Get local news delivered straight to your phone
At a corner table in the Tenleytown Panera, Petar Dimtchev is scrolling through his phone. He wants to show off an audio clip.
Dimtchev, 32, is challenging three-term incumbent Mary Cheh for the Ward 3 Council seat. He’s an independent; Cheh is a Democrat. Dimtchev hasbeen running a shoe-leather campaign since February, claiming to have knocked on 5,000 doors. He says that he’s focusing on “bread and butter issues,” echoing The Washington Post’s recent endorsement of his campaign.
Dimtchev finds the clip and hits play. The voice of Georgia-born rapper 2 Chainz comes through his phone: “2 Chainz checkin’ in right quick DJ Dimmy you diiiig…”
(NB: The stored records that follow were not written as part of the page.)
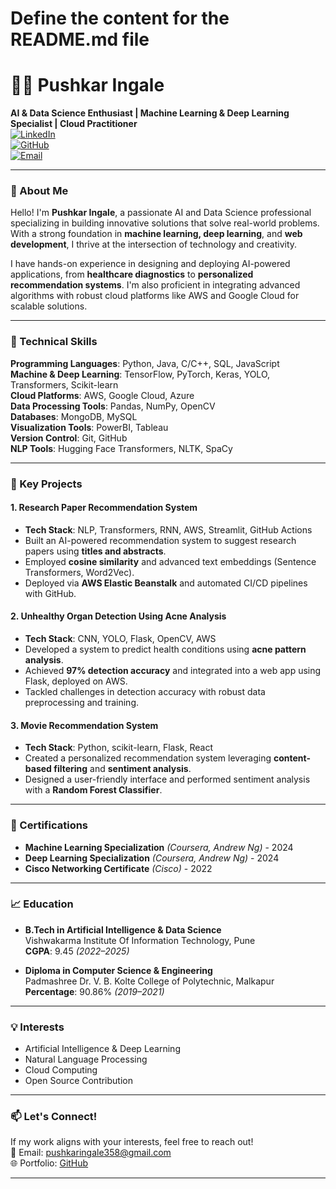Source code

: # Define the content for the README.md file

# 👨‍💻 Pushkar Ingale

**AI & Data Science Enthusiast | Machine Learning & Deep Learning Specialist | Cloud Practitioner**  
[![LinkedIn](https://img.shields.io/badge/LinkedIn-blue?style=flat-square&logo=linkedin)](https://www.linkedin.com/in/pushkar-ingale-591984228)  
[![GitHub](https://img.shields.io/badge/GitHub-gray?style=flat-square&logo=github)](https://github.com/Pushkar-ingale)  
[![Email](https://img.shields.io/badge/Email-D14836?style=flat-square&logo=gmail&logoColor=white)](mailto:pushkaringale358@gmail.com)

---

### 🌟 About Me
Hello! I'm **Pushkar Ingale**, a passionate AI and Data Science professional specializing in building innovative solutions that solve real-world problems. With a strong foundation in **machine learning, deep learning**, and **web development**, I thrive at the intersection of technology and creativity.

I have hands-on experience in designing and deploying AI-powered applications, from **healthcare diagnostics** to **personalized recommendation systems**. I'm also proficient in integrating advanced algorithms with robust cloud platforms like AWS and Google Cloud for scalable solutions.

---

### 🔧 Technical Skills
**Programming Languages**: Python, Java, C/C++, SQL, JavaScript  
**Machine & Deep Learning**: TensorFlow, PyTorch, Keras, YOLO, Transformers, Scikit-learn  
**Cloud Platforms**: AWS, Google Cloud, Azure  
**Data Processing Tools**: Pandas, NumPy, OpenCV  
**Databases**: MongoDB, MySQL  
**Visualization Tools**: PowerBI, Tableau  
**Version Control**: Git, GitHub  
**NLP Tools**: Hugging Face Transformers, NLTK, SpaCy  

---

### 🚀 Key Projects
#### 1. **Research Paper Recommendation System**
- **Tech Stack**: NLP, Transformers, RNN, AWS, Streamlit, GitHub Actions  
- Built an AI-powered recommendation system to suggest research papers using **titles and abstracts**.
- Employed **cosine similarity** and advanced text embeddings (Sentence Transformers, Word2Vec).  
- Deployed via **AWS Elastic Beanstalk** and automated CI/CD pipelines with GitHub.

#### 2. **Unhealthy Organ Detection Using Acne Analysis**
- **Tech Stack**: CNN, YOLO, Flask, OpenCV, AWS  
- Developed a system to predict health conditions using **acne pattern analysis**.
- Achieved **97% detection accuracy** and integrated into a web app using Flask, deployed on AWS.  
- Tackled challenges in detection accuracy with robust data preprocessing and training.

#### 3. **Movie Recommendation System**
- **Tech Stack**: Python, scikit-learn, Flask, React  
- Created a personalized recommendation system leveraging **content-based filtering** and **sentiment analysis**.
- Designed a user-friendly interface and performed sentiment analysis with a **Random Forest Classifier**.

---

### 📜 Certifications
- **Machine Learning Specialization** *(Coursera, Andrew Ng)* - 2024  
- **Deep Learning Specialization** *(Coursera, Andrew Ng)* - 2024  
- **Cisco Networking Certificate** *(Cisco)* - 2022  

---

### 📈 Education
- **B.Tech in Artificial Intelligence & Data Science**  
  Vishwakarma Institute Of Information Technology, Pune  
  **CGPA**: 9.45 *(2022–2025)*

- **Diploma in Computer Science & Engineering**  
  Padmashree Dr. V. B. Kolte College of Polytechnic, Malkapur  
  **Percentage**: 90.86% *(2019–2021)*

---

### 💡 Interests
- Artificial Intelligence & Deep Learning  
- Natural Language Processing  
- Cloud Computing  
- Open Source Contribution  

---

### 📫 Let's Connect!
If my work aligns with your interests, feel free to reach out!  
📧 Email: pushkaringale358@gmail.com  
🌐 Portfolio: [GitHub](https://github.com/Pushkar-ingale)

---

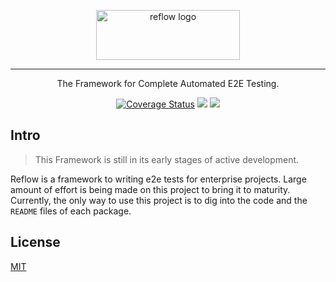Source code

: <p align="center">
  <img alt="reflow logo" src="https://github.com/Bamieh/reflow/raw/reflow-3/reflow.png" width="230" height="80" />
  <hr />
</p>

<p align="center">
  The Framework for Complete Automated E2E Testing.
</p>

<p align="center">
    <a href="https://codecov.io/gh/Bamieh/reflow"><img alt="Coverage Status" src="https://codecov.io/gh/Bamieh/reflow/branch/master/graph/badge.svg?maxAge=43200"></a>
    <a href="https://codeclimate.com/github/Bamieh/reflow/maintainability"><img src="https://api.codeclimate.com/v1/badges/28111714f1d4d3e08279/maintainability" /></a>
    <a href="https://codeclimate.com/github/Bamieh/reflow/test_coverage"><img src="https://api.codeclimate.com/v1/badges/28111714f1d4d3e08279/test_coverage" /></a>
</p>

## Intro

> This Framework is still in its early stages of active development.

Reflow is a framework to writing e2e tests for enterprise projects. Large amount of effort is being made on this project to bring it to maturity. Currently, the only way to use this project is to dig into the code and the `README` files of each package.

## License

[MIT](LICENSE)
DJ Dimmy is Dimtchev’s stage name when he works as a local DJ—a side hustle he started while he was in law school. But Dimtchev cuts the clip short, as Mr. Chainz apparently went on to say something “inappropriate.” He’ll repeat what the rapper said, but it’s off the record.
Dressed in a blue suit and a white collared shirt, his hair combed nicely, Dimtchev is performing a balancing act. Immediately after the 2 Chainz clip, he pivots to talking points from his campaign. He got into DJing because of a love of music he developed growing up in Ward 3 schools (Francis Scott Key Elementary, Alice Deal Middle School, and the School Without Walls in Ward 2 for high school).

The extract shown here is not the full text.